Among the generative class of models, we found that the fine-tuned GPT-3 model yielded the best overall results, as shown in Table 2. However, in terms of precision, the model fine-tuned on BioMedLM performed well as shown in Table 2. However, we noticed a few observations regarding the use of these generative models. Firstly, we sometimes noticed variability in the results with each run of the model depending on the parameters used. There were also instances where the model produced empty outputs. Additionally, since these models are generative in nature, the outputs and probabilities generated by the model do not always align with well-defined class labels. This aspect further hinders our comprehension of how these models operate and raises concerns about the reliability of their outputs. Due to these limitations, we were unable to generate a precision-recall curve for GPT-3.

To gain deeper insights into the performance of the classifier and generative model, we analyzed the per-class performance metrics for both the fine-tuned generative models (GPT-3) and the discriminative models (BioLinkBERT model). As expected, the metrics for the negative, positive, and relate classes exhibited satisfactory results. However, we observed poor performance in the NA class for both the fine-tuned GPT-3 (refer to Table 4) model and the BioLinkBERT model (refer to Table 3). This deficiency in performance also accounts for the lower overall classification performance. There are two possible reasons for this outcome. Firstly, as previously discussed, the distribution of data in the dataset is imbalanced, with a smaller number of NA samples. Secondly, there may be inherent challenges in defining the classes in the original problem, which could necessitate further investigation and deliberation. However, exploring these concerns is beyond the scope of this paper.

Comparing the MDIDB knowledge base generated using BERE (TL) model versus our prediction model

In the study [24], the authors utilized their best-performing model (\(BERE_{TL}\)) on a large corpus of text to extract disease-microbiome relationships, which they subsequently released as the MDIDB database.

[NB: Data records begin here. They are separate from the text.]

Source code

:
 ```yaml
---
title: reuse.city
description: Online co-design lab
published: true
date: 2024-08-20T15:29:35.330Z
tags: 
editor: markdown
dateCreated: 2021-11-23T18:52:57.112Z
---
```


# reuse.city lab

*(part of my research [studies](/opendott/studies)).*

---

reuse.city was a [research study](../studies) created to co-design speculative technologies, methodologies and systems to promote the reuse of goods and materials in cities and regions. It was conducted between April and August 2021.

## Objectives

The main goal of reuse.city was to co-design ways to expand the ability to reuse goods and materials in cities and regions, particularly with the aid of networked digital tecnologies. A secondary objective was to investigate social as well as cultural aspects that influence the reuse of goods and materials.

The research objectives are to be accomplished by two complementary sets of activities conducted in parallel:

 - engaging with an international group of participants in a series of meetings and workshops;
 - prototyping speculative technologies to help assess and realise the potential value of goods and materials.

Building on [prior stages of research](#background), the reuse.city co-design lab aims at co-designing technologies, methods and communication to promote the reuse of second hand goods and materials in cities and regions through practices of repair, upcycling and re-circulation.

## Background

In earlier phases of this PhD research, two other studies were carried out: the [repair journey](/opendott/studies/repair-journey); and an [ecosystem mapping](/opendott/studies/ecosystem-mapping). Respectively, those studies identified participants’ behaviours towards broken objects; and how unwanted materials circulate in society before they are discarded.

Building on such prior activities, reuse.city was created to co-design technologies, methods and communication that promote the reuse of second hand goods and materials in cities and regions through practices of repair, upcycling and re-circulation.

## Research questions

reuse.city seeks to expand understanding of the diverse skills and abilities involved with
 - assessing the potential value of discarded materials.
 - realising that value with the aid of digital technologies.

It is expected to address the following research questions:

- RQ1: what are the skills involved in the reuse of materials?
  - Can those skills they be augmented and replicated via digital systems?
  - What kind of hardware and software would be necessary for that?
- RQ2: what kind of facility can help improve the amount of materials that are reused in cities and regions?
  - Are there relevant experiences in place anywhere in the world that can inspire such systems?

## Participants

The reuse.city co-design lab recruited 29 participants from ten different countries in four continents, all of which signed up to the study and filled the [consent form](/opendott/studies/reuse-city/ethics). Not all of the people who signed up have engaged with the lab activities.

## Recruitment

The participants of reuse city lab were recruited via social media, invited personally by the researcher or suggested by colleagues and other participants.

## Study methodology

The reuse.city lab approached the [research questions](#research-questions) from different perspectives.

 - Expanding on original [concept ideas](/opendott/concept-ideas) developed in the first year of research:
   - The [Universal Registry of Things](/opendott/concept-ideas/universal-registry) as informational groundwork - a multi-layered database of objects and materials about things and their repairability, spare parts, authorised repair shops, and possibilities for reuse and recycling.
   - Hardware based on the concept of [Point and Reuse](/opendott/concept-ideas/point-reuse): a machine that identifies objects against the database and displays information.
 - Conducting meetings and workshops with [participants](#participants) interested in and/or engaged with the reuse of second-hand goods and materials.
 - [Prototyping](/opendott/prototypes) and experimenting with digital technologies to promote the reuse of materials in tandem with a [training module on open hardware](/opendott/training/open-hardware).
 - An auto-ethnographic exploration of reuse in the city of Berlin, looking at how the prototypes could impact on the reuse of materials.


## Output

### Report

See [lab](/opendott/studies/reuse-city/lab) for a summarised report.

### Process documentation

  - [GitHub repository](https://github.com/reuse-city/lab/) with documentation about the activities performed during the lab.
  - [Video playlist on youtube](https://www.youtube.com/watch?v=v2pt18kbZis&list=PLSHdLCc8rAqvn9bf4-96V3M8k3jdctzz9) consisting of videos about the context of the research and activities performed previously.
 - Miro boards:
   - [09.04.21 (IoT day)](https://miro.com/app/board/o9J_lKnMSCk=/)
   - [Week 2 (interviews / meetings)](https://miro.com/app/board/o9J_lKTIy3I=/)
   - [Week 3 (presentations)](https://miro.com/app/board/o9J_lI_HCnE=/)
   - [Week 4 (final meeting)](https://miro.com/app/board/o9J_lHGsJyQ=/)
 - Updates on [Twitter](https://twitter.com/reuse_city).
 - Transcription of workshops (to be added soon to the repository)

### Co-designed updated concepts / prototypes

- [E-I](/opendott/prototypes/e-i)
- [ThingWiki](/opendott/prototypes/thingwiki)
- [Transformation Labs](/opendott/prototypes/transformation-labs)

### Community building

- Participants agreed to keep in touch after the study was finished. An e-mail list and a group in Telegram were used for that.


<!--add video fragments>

We aimed to compare the outputs generated by our model with those in the MDIDB database. To accomplish this, we devised a straightforward graph and visualization strategy, as illustrated in the first panel of Fig. 7. The process involved running both models on the original set of evidence statements used in MDIDB and comparing the resulting graphs. In our graph representation, nodes correspond to diseases or microbes, while edges represent established relationships between them. Nodes are colored green when both algorithms agree on the nature of the relationship, and red when they disagree. We also developed a web application for this which is accessible on our supplementary website [see Additional file 1]. The user interface of the tool allows users to select the number of edges they wish to visualize from the larger graph. After specifying, for example, 50 edges in the provided text box, users can click the “generate knowledge graph” button to display the corresponding knowledge graph. Zooming and hovering over the edges of the graph provide information on the differences in predictions between the two models, including evidence text, for both red and green nodes (as depicted in Fig. 7). This approach aims to provide expert researchers with a more comprehensive understanding of the performance of the different models.